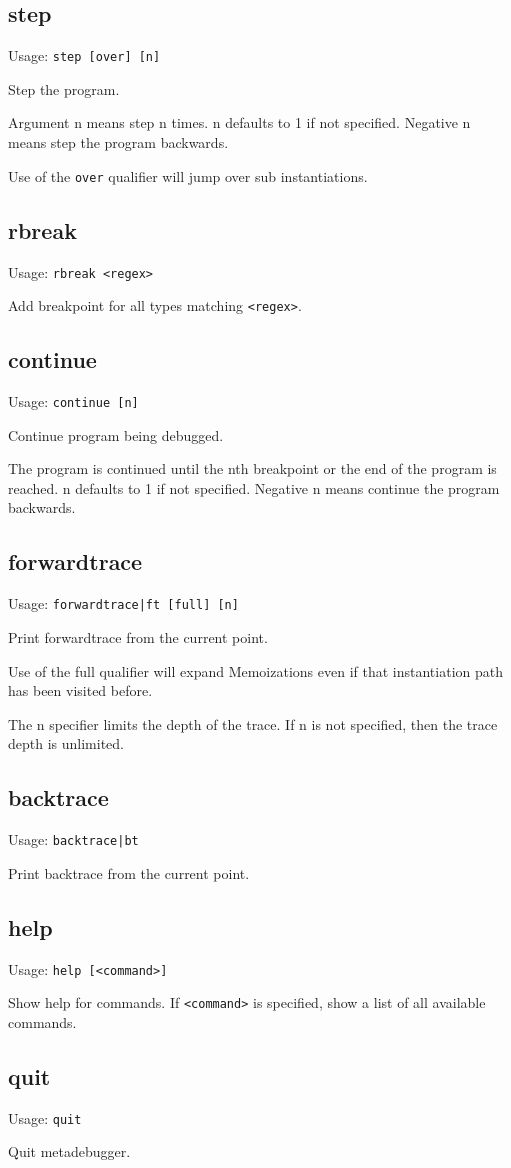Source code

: \subsection*{step}

Usage: \lstinline$step [over] [n]$

Step the program.

Argument n means step n times. n defaults to 1 if not specified. Negative n
means step the program backwards.

Use of the \lstinline$over$ qualifier will jump over sub instantiations.

\subsection*{rbreak}

Usage: \lstinline$rbreak <regex>$

Add breakpoint for all types matching \lstinline$<regex>$.

\subsection*{continue}

Usage: \lstinline$continue [n]$

Continue program being debugged.

The program is continued until the nth breakpoint or the end of the program is
reached. n defaults to 1 if not specified. Negative n means continue the
program backwards.

\subsection*{forwardtrace}

Usage: \lstinline$forwardtrace|ft [full] [n]$

Print forwardtrace from the current point.

Use of the full qualifier will expand Memoizations even if that instantiation
path has been visited before.

The n specifier limits the depth of the trace. If n is not specified, then the
trace depth is unlimited.

\subsection*{backtrace}

Usage: \lstinline$backtrace|bt$

Print backtrace from the current point.

\subsection*{help}

Usage: \lstinline$help [<command>]$

Show help for commands.
If \lstinline$<command>$ is specified, show a list of all available commands.

\subsection*{quit}

Usage: \lstinline$quit$

Quit metadebugger.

++++++++++

**What to produce:** Could you retype every record exactly, leaving the pictures out?

**Response below:**
Source code

: \subsection*{step}

Usage: \lstinline$step [over] [n]$

Step the program.

Argument n means step n times. n defaults to 1 if not specified. Negative n
means step the program backwards.

Use of the \lstinline$over$ qualifier will jump over sub instantiations.

\subsection*{rbreak}

Usage: \lstinline$rbreak <regex>$

Add breakpoint for all types matching \lstinline$<regex>$.

\subsection*{continue}

Usage: \lstinline$continue [n]$

Continue program being debugged.

The program is continued until the nth breakpoint or the end of the program is
reached. n defaults to 1 if not specified. Negative n means continue the
program backwards.

\subsection*{forwardtrace}

Usage: \lstinline$forwardtrace|ft [full] [n]$

Print forwardtrace from the current point.

Use of the full qualifier will expand Memoizations even if that instantiation
path has been visited before.

The n specifier limits the depth of the trace. If n is not specified, then the
trace depth is unlimited.

\subsection*{backtrace}

Usage: \lstinline$backtrace|bt$

Print backtrace from the current point.

\subsection*{help}

Usage: \lstinline$help [<command>]$

Show help for commands.
If \lstinline$<command>$ is specified, show a list of all available commands.

\subsection*{quit}

Usage: \lstinline$quit$

Quit metadebugger.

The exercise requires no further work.